Team:BCCS-Bristol/Modeling-Progress
From 2008.igem.org
Modelling Progress Overview
- 16th - 23rd July
- Implemented run & tumble motion
- With/without chemotaxis
- Implemented interactions between objects (bacteria and particles)
- 24th - 30th July
- Adapted gamma distribution for tumble angle
- Added trace to particles, and to the mean position of the bacteria
- Changed run length calculation heuristic
- 31st July - 5th August
- Implemented wrapping boundaries
- Written a class that allows parameters to be altered whilst the program is running
Modelling Progress Details
16th - 23rd July
Run and Tumble Motion
A fairly realistic model of bacterial motion; bacterial motion consists of two phases:
- The run; movement in a straight line. Speed is constant and equal for all bacteria
- The tumble; stationary rotation
All parameters are determined at the start of the respective phase. The run time is sampled by feeding a random number in the range [0, 1] to an inverse exponential function, with parameters found from the literature. Tumble time and tumble angle are determined independently, as tumbles can occur at different speeds due to the independent nature of the flagella motors. Tumble time is gamma-distributed, and determined in the same way as run length; tumble angle is sampled from a fourth-order polynomial approximation of an inverse gamma distribution. The tumble angle is bi-directional, with an equal probability of clockwise or anticlockwise tumbles; however, there is a slight forward bias – i.e. the mean angle is less than 90 degrees.
Chemotaxis
The chemotactic gradient has an effect on the mean run length of a bacterium; runs up the gradient have a longer mean length. A chemotactic gradient can therefore be simulated by sampling run length from one of two exponential distributions with different means, depending on the direction of movement. Using a single distribution for run length regardless of direction corresponds to the isotropic case, where no chemotactic gradient is in place.
Interactions
Implementation of interactions required a change in the movement heuristic. The movement was previously determined by speed and direction. This was substituted in favour of a force-based physics engine. A bacterium experiences forces due to its own intended movement, if it is in a run phase, and the reaction forces resulting from interactions between other objects (bacteria and particles). Particles only experience reaction forces. For each object, all forces are resolved to determine a single resultant force with x and y components; this resultant force is used to calculate a velocity using Stokes’ Law for spheres moving through fluids with low Reynolds numbers. Because the Reynolds numbers involved are so small (around 10-6), inertia is negligible so acceleration is ignored and velocity is calculated at each time step independently of the previous velocity.
24th - 30th July
Gamma Distribution
Mario commented that the polynomial approximation seemed to result in greater tumbling angles than those expected from the literature. This problem was resolved using a database of 1000 pre-computed values derived from the matlab inverse gamma distribution.
Object Tracing
Whilst watching the simulations we noticed that is hard to follow a particles path; we therefore added tracers, with a colour gradient representing time, to the particle. The positions of the particles over time are stored in a database. This could be used for statistical analysis in future.

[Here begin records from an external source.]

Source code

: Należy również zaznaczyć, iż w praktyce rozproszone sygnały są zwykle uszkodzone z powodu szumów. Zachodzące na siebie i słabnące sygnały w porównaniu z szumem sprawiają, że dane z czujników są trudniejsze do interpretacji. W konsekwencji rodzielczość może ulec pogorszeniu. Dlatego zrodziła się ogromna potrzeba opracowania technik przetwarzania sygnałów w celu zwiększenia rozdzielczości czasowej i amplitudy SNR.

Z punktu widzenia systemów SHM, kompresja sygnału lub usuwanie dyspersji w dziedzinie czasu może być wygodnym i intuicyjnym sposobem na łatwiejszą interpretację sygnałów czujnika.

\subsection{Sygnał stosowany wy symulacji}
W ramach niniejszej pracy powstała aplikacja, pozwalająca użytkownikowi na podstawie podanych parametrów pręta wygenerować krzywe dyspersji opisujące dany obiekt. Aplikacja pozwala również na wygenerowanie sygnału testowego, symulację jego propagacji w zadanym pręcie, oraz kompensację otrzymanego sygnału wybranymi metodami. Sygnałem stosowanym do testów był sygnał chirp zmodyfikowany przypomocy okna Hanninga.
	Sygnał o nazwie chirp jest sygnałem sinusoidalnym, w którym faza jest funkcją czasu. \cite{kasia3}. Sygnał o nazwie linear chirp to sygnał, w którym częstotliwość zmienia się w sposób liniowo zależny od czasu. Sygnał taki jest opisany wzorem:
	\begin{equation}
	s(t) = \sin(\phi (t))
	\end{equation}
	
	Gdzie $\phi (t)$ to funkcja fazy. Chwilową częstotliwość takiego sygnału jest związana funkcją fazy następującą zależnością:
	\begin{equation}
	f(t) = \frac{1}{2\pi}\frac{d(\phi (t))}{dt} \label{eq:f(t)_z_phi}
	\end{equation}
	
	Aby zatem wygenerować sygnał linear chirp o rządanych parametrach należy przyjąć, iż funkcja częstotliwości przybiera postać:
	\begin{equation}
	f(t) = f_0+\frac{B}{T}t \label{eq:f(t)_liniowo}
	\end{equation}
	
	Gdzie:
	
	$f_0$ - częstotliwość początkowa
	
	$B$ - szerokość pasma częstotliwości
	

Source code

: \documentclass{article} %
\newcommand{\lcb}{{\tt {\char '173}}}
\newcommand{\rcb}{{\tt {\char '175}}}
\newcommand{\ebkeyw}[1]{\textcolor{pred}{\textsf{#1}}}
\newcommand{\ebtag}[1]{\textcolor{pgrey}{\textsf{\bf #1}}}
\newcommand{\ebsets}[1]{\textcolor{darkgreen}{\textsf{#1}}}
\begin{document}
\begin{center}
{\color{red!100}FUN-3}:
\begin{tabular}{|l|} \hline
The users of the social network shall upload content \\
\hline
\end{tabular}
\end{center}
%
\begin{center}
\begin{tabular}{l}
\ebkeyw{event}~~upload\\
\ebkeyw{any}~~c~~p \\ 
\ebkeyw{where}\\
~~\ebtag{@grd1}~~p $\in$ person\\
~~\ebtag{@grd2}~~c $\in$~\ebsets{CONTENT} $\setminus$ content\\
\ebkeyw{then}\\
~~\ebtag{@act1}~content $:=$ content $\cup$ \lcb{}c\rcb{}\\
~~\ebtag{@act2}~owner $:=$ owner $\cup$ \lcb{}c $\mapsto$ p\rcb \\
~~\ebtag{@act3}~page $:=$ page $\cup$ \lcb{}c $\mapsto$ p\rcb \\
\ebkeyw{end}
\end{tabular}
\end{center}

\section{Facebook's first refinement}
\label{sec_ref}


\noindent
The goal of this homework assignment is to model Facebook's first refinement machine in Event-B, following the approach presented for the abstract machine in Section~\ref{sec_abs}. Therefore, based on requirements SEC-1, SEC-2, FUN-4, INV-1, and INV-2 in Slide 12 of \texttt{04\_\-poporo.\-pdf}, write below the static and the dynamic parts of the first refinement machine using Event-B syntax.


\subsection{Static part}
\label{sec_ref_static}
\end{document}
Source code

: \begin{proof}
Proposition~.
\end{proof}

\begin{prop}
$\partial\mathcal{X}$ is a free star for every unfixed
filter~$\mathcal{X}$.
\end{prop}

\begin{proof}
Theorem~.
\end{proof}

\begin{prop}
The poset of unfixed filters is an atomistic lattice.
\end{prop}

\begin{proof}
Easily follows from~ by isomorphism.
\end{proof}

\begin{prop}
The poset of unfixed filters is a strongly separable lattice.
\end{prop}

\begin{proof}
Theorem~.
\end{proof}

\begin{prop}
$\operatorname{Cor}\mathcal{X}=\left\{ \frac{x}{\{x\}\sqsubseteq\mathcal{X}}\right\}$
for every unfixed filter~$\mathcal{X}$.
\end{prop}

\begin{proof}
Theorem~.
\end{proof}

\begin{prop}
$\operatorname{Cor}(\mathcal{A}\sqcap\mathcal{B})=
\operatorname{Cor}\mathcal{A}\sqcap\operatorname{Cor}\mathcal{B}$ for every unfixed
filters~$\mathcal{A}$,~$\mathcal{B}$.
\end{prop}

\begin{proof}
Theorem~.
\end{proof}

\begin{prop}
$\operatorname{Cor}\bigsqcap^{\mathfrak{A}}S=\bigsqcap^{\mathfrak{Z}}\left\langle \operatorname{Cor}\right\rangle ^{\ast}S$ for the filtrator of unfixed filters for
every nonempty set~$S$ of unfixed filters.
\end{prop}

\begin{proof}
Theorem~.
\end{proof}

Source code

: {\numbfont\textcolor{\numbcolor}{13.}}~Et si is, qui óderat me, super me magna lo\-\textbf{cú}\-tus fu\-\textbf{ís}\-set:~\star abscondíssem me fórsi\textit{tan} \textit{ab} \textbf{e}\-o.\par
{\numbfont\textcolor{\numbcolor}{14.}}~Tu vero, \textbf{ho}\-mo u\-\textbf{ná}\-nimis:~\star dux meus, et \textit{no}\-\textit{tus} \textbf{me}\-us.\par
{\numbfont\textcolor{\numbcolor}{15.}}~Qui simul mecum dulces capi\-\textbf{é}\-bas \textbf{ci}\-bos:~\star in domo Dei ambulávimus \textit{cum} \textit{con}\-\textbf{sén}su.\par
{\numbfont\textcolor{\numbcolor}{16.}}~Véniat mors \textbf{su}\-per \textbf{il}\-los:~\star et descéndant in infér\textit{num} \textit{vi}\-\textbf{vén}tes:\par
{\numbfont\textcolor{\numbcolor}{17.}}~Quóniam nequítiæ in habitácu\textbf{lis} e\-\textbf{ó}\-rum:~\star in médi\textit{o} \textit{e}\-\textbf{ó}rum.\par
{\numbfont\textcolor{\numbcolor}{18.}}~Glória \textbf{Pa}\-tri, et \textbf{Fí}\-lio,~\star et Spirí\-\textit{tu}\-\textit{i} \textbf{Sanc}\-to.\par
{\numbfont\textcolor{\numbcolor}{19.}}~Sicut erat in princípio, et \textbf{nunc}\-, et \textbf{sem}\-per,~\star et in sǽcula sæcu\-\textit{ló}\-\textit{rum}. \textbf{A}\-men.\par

We also trace the mean position of all bacteria over time to observe any emergent behaviour.
Run Length Calculation
Previously the run length was determined at the start of each run. To allow chemotactic behaviour over more complex chemical fields, a Bernoulli Process was implemented instead; during a run, at each time step there is a fixed probability that the run will be terminated. The probability takes one of three values, depending on the bacterium’s perception of the chemoattractant. The three cases are:
- If the bacterium is unable to detect a change in chemoattractant concentration it perceives itself to be in an isotropic environment. This occurs when the concentration change of the chemoattractant is below a sensitivity threshold.
- A perceived increase in chemoattractant concentration will result in a lower run termination probability.

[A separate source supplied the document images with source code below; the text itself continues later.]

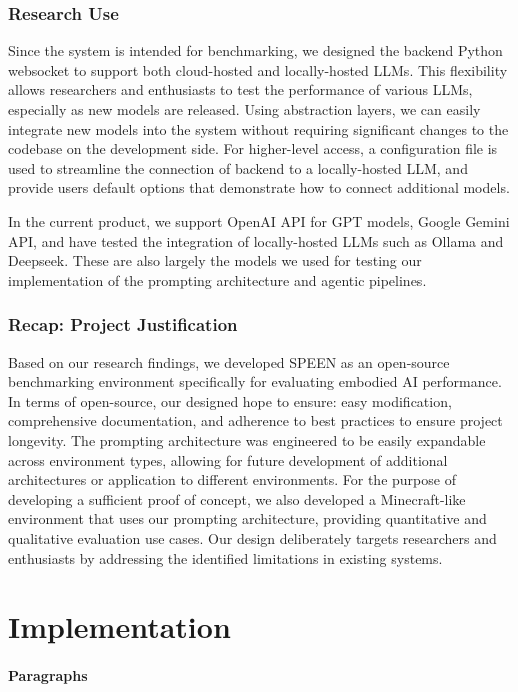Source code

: \documentclass{article}
\begin{document}
\subsubsection{Research Use}
Since the system is intended for benchmarking, we designed the backend Python websocket to support both cloud-hosted and locally-hosted LLMs.
This flexibility allows researchers and enthusiasts to test the performance of various LLMs, especially as new models are released.
Using abstraction layers, we can easily integrate new models into the system without requiring significant changes to the codebase on the development side.
For higher-level access, a configuration file is used to streamline the connection of backend to a locally-hosted LLM, and provide users default options that demonstrate how to connect additional models.

In the current product, we support OpenAI API for GPT models, Google Gemini API, and have tested the integration of locally-hosted LLMs such as Ollama and Deepseek.
These are also largely the models we used for testing our implementation of the prompting architecture and agentic pipelines.

\subsubsection{Recap: Project Justification}
Based on our research findings, we developed SPEEN as an open-source benchmarking environment specifically for evaluating embodied AI performance.
In terms of open-source, our designed hope to ensure: easy modification, comprehensive documentation, and adherence to best practices to ensure project longevity.
The prompting architecture was engineered to be easily expandable across environment types, allowing for future development of additional architectures or application to different environments.
For the purpose of developing a sufficient proof of concept, we also developed a Minecraft-like environment that uses our prompting architecture, providing quantitative and qualitative evaluation use cases.
Our design deliberately targets researchers and enthusiasts by addressing the identified limitations in existing systems.

\section{Implementation}

\paragraph{Paragraphs}
\end{document}
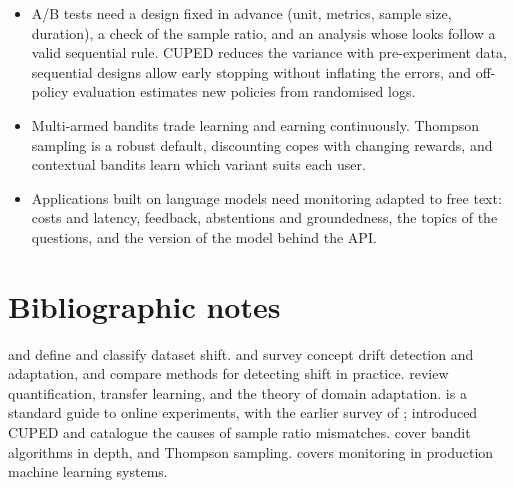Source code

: \begin{itemize}
        training--serving skew or the reaction of users; shadow mode catches the first, and canaries catch large problems with
        little exposure.
  \item A/B tests need a design fixed in advance (unit, metrics, sample size, duration), a check of the sample ratio, and an analysis
        whose looks follow a valid sequential rule. CUPED reduces the variance with pre-experiment data, sequential designs allow early stopping without
        inflating the errors, and off-policy evaluation estimates new policies from randomised logs.
  \item Multi-armed bandits trade learning and earning continuously. Thompson sampling is a robust default, discounting copes with
        changing rewards, and contextual bandits learn which variant suits each user.
  \item Applications built on language models need monitoring adapted to free text: costs and latency, feedback,
        abstentions and groundedness, the topics of the questions, and the version of the model behind the API.
\end{itemize}

\section*{Bibliographic notes}

\citet{quinonero2009dataset} and \citet{morenotorres2012unifying} define and classify dataset shift. \citet{gama2014survey} and
\citet{lu2019learning} survey concept drift detection and adaptation, and \citet{rabanser2019failing} compare methods for detecting
shift in practice. \citet{gonzalez2017review} review quantification, \citet{pan2010survey} transfer learning, and
\citet{bendavid2010theory} the theory of domain adaptation. \citet{kohavi2020trustworthy} is a standard guide to online
experiments, with the earlier survey of \citet{kohavi2009controlled}; \citet{deng2013improving} introduced CUPED and
\citet{fabijan2019diagnosing} catalogue the causes of sample ratio mismatches. \citet{lattimore2020bandit} cover bandit algorithms in
depth, and \citet{russo2018tutorial} Thompson sampling. \citet{huyen2022designing} covers monitoring in production machine learning
systems.

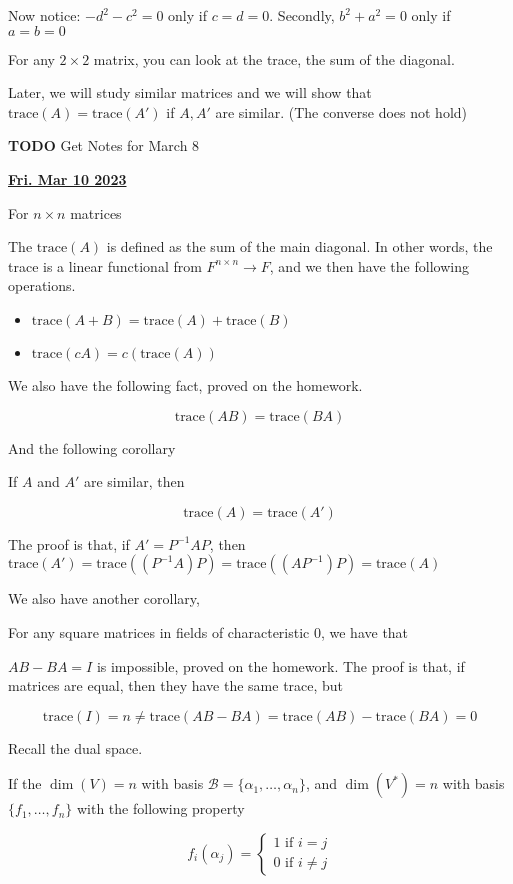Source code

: \documentclass[12pt]{article}
\def\trace{\text{trace}}
\def\B{\mathcal B}
\renewcommand{\date}[1]{\underline{\bf #1}}
\newcommand{\TODO}{\color{red}\textbf{TODO}\color{black}}
\begin{document}
  Now notice: $-d^2 - c^2 = 0$ only if $c = d = 0$. Secondly, $b^2 + a^2 = 0$
  only if $a = b = 0$

  For any $2 \times 2$ matrix, you can look at the trace, the sum of the
  diagonal.

  Later, we will study similar matrices and we will show that $\text{trace}(A) =
  \text{trace}(A')$ if $A, A'$ are similar. (The converse does not hold)

  \TODO{} Get Notes for March 8

  \date{Fri. Mar 10 2023}

  For $n \times n$ matrices

  The $\trace(A)$ is defined as the sum of the main diagonal. In other words,
  the trace is a linear functional from $F^{n \times n} \to F$, and we then have
  the following operations.

  \begin{itemize}
    \item $\trace(A + B) = \trace(A) + \trace(B)$
    \item $\trace(cA) = c(\trace(A))$
  \end{itemize}

  We also have the following fact, proved on the homework.

  \[
    \trace(AB) = \trace(BA)
  \]

  And the following corollary

  If $A$ and $A'$ are similar, then

  \[
    \trace(A) = \trace(A')
  \]

  The proof is that, if $A' = P^{-1} A P$, then $\trace(A') = \trace((P^{-1} A) P)
  = \trace((A P^{-1}) P) = \trace(A)$

  We also have another corollary,

  For any square matrices in fields of characteristic $0$, we have that

  $AB - BA = I$ is impossible, proved on the homework. The proof is that, if
  matrices are equal, then they have the same trace, but

  \[
    \trace(I) = n \ne \trace(AB - BA) = \trace(AB) - \trace(BA) = 0
  \]

  Recall the dual space.

  If the $\dim(V) = n$ with basis $\B = \{\alpha_1, \dots, \alpha_n\}$, and
  $\dim(V^*) = n$ with basis $\{f_1, \dots, f_n \}$ with the following property

  \[
    f_i(\alpha_j) = \begin{cases}
      1 \text{ if $i = j$} \\
      0 \text{ if $i \ne j$}
    \end{cases}
  \]
\end{document}
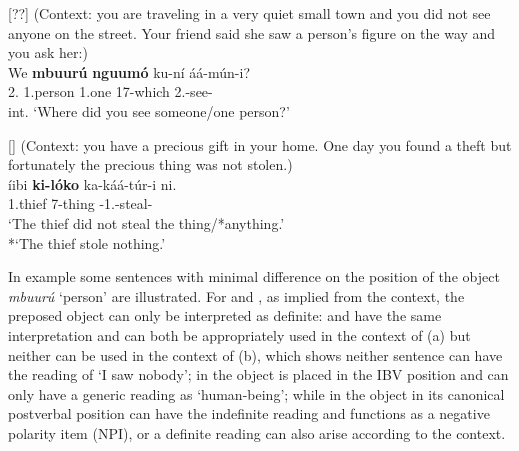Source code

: \documentclass[output=paper,colorlinks,citecolor=brown,
]{langscibook}
\begin{document}
\begin{exe}
\ex
[??]{
\label{110}
 (Context: you are traveling in a very quiet small town and you did not see anyone on the street. Your friend said she saw a person's figure on the way and you ask her:)\\
\gll
We \textbf{mbuurú} \textbf{nguumó} ku-ní áá-mún-i?\\
2\Sg{}.\Pro{} 1.person 1.one 17-which 2\Sg{}.\Pst{}-see-\Pst{}\\
\trans int. ‘Where did you see someone/one person?’
}

\ex
[]{
\label{111}
 (Context: you have a precious gift in your home. One day you found a theft but fortunately the precious thing was not stolen.)\\
\gll
{\textltailm}íibi \textbf{ki-lóko} ka-káá-túr-i ni.\\
1.thief 7-thing \Neg{}-1\Sm{}.\Pst{}-steal-\Pst{} \Neg{}\\
\trans ‘The thief did not steal the thing/*anything.’\\
    *‘The thief stole nothing.’    
}

\end{exe}
In example  some sentences with minimal difference on the position of the object \textit{mbuurú} `person' are illustrated. For  and , as implied from the context, the preposed object can only be interpreted as definite:  and  have the same interpretation and can both be appropriately used in the context of (a) but neither can be used in the context of (b), which shows neither sentence can have the reading of `I saw nobody'; in  the object is placed in the IBV position and can only have a generic reading as `human-being'; while in  the object in its canonical postverbal position can have the indefinite reading and functions as a negative polarity item (NPI), or a definite reading can also arise according to the context.\largerpage[2]
\end{document}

- A perceived decrease in chemoattractant will result in a higher run termination probability.
31st July - 5th August
Wrapping Boundaries
New class was implemented to limit the diffusion of bacteria in the simulation space. A wrapping boundary consists of a line and an offset vector. When an object touches the line its position is changed according to the offset vector. These can be used to simulate a continuous stream of bacteria past an area of interest (the neighbourhood of the particles), whilst only computing the movement of a small number of bacteria.
Run-time Parameter Control
Previously all parameters were ‘hardwired’ into the program, meaning that they had to be changed by hand before the simulation was run. A new parameters class was constructed that allows us to change parameters whilst the program is running, enabling us to run batches of simulations for statistical analysis. A GUI was also added so that the user can change parameters without needed to alter the code.